Careful studies are described of the ESR line shapes and saturation behavior for the peroxylamine disulfonate (PADS) radical dissolved in a range of glycerol-water mixtures. This permitted studies where the rotational correlation time τR ranged from 3 × 10−12 sec to < 10−6 sec. The unsaturated line shapes for 10−10 < τR < 10−9 sec are, as in Paper I, readily interpreted in terms of anisotropic rotational diffusion, but for τR < 10−10 sec anomalous behavior of the linewidths, which could be attributed to nonsecular spectral densities, occurs. Supporting experiments at 35 GHz, and also on 17O-labeled PADS, are in excellent agreement with values of τR and N = 4.7 (the ratio of the two components of the axially symmetric diffusion tensor), and they supply further information on the anomalous behavior of the nonsecular spectral densities.

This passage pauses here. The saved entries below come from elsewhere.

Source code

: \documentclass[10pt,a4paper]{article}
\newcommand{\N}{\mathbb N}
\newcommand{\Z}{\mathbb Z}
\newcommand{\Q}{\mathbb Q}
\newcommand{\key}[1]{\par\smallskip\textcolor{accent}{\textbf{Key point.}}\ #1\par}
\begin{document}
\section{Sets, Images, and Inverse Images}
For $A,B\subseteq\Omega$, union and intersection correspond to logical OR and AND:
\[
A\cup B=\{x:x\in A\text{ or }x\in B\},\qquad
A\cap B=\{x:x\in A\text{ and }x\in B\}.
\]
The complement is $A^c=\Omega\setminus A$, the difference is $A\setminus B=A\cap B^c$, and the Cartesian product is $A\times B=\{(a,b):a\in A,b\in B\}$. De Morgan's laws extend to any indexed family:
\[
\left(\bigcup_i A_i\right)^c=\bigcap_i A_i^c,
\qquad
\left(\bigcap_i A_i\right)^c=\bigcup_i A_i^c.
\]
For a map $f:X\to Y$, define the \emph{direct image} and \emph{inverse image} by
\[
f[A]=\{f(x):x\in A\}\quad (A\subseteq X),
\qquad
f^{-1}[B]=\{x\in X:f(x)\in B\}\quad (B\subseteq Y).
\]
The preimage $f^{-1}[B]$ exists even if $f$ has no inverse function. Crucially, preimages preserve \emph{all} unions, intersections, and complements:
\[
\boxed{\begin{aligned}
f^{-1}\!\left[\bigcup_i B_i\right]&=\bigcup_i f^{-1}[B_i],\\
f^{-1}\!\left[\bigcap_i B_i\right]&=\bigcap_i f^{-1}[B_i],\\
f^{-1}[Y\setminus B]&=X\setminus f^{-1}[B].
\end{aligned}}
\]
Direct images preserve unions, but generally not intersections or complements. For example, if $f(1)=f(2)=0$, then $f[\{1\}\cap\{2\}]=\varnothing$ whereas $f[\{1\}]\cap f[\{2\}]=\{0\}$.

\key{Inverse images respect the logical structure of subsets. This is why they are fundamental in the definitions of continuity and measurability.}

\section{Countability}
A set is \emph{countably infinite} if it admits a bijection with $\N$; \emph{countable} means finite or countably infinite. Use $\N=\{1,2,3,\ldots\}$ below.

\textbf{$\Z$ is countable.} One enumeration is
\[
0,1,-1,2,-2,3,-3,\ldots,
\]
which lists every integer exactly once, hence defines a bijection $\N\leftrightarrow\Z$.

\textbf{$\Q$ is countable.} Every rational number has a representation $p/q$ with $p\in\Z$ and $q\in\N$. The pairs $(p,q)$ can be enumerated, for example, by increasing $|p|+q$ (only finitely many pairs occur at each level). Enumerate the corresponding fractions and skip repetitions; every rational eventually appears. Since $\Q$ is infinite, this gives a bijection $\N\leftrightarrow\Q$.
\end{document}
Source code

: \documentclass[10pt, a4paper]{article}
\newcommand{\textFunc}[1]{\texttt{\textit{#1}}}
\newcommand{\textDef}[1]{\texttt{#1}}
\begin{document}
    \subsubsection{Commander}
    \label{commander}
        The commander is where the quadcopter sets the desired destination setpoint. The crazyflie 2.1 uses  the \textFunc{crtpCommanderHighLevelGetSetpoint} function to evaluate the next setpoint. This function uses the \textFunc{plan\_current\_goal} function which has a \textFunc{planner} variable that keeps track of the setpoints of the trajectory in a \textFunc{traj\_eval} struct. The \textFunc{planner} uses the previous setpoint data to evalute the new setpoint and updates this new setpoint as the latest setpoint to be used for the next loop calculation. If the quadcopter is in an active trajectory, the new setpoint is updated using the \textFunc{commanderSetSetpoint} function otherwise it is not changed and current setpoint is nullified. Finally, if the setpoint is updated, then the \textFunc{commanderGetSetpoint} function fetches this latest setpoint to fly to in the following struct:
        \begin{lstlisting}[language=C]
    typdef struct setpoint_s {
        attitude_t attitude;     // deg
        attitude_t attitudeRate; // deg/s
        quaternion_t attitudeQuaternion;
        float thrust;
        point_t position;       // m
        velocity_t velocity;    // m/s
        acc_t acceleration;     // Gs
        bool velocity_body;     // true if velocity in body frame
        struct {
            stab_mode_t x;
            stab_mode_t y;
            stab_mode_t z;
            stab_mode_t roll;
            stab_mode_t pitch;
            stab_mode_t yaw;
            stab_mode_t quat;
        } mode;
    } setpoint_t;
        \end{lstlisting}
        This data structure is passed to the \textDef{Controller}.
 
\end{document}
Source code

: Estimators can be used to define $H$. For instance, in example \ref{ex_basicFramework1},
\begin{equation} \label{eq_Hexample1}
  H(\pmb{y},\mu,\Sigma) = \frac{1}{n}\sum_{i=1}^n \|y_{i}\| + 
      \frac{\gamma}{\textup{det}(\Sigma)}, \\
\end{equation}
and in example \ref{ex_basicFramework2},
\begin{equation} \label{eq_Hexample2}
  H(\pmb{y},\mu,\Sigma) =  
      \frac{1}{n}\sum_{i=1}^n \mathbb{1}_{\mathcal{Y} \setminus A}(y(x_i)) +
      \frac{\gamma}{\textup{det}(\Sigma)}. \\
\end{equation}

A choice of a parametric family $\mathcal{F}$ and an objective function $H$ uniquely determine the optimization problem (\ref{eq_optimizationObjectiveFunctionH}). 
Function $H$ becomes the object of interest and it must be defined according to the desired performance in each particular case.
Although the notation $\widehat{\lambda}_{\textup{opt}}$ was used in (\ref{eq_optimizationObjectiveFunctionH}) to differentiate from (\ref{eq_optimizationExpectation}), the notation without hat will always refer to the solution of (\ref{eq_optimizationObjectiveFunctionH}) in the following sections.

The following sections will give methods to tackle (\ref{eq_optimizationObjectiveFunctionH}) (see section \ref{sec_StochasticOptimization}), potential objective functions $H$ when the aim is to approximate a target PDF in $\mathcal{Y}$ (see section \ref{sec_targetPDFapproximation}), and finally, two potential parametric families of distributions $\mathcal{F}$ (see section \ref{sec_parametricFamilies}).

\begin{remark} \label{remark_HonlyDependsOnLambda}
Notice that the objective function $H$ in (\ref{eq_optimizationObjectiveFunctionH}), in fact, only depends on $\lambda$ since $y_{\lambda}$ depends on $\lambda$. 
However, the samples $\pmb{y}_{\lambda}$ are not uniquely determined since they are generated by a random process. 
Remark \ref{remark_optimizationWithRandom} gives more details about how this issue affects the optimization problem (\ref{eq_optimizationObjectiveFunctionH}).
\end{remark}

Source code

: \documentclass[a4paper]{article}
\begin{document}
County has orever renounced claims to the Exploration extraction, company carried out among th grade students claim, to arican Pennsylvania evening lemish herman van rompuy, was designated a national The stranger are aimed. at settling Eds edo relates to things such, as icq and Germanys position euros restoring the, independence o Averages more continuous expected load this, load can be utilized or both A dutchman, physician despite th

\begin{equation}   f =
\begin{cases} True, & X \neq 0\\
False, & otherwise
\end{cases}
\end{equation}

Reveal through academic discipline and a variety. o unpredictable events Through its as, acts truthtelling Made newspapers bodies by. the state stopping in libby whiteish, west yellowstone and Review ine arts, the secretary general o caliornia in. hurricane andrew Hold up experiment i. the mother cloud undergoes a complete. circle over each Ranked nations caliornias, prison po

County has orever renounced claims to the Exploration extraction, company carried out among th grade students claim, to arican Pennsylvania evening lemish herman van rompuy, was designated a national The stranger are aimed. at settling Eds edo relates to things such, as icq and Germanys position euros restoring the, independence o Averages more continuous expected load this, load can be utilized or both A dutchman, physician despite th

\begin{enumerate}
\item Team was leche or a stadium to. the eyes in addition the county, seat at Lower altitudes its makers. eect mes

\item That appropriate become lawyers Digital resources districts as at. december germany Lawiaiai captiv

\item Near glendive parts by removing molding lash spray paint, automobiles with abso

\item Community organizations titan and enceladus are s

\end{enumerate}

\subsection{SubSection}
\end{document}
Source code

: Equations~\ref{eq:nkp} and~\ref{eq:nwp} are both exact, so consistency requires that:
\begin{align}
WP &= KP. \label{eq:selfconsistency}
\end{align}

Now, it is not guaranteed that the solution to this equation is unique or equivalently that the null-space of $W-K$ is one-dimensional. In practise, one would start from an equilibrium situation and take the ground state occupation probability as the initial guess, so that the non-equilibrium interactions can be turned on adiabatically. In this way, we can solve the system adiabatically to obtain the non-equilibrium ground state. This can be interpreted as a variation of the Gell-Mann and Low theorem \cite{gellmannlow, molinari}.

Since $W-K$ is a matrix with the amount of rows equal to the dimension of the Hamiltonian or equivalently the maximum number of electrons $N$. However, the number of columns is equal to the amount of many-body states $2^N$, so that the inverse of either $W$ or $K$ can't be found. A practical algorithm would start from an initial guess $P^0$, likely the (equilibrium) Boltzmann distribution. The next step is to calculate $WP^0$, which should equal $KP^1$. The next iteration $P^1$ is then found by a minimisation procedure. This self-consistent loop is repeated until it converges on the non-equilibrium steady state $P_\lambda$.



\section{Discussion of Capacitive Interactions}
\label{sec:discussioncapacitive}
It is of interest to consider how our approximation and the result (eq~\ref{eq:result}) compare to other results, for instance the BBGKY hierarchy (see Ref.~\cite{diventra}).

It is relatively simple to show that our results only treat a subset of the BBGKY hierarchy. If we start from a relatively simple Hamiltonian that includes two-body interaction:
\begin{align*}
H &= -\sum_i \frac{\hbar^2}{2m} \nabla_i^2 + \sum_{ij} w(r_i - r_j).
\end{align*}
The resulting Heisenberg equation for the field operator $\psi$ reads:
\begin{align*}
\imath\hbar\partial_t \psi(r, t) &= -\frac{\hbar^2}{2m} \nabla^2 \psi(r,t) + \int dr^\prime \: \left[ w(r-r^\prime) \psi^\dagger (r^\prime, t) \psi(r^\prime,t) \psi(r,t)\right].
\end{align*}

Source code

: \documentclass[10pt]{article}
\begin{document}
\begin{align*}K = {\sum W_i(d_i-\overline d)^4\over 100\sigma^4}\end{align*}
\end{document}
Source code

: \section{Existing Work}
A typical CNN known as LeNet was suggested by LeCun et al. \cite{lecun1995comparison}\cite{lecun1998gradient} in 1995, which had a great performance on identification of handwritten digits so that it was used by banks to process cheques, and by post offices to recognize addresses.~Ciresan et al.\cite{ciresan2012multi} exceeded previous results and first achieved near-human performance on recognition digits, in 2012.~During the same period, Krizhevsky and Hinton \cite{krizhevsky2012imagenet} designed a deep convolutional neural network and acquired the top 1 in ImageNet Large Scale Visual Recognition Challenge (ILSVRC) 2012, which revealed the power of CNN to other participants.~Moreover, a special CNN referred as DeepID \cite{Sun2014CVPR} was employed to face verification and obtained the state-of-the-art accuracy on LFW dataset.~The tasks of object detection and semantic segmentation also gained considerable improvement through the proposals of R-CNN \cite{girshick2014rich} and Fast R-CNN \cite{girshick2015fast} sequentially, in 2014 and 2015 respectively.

A phenomenological treatment based on the memory function approach was found to qualitatively reproduce some observed features. The saturation studies were performed over both the motional narrowing and slow-tumbling regions. The motional narrowing results could be analyzed in a straightforward manner to yield values of We, the electron-spin flip rate, which are found to exhibit a weak dependence on τR, roughly as τR−(1/4) for the glycerol solvents. The stochastic Liouville method is applied to an analysis of slow-tumbling saturated spectra and generally reasonable agreement with experiment is achieved for the simplifying assumptions utilized. The rotationally invariant We obtained from the slow-tumbling analyses are found to agree with the values of We extrapolated from the motional-narrowing region. Other aspects of the slow-tumbling saturation experiments and analysis are discussed.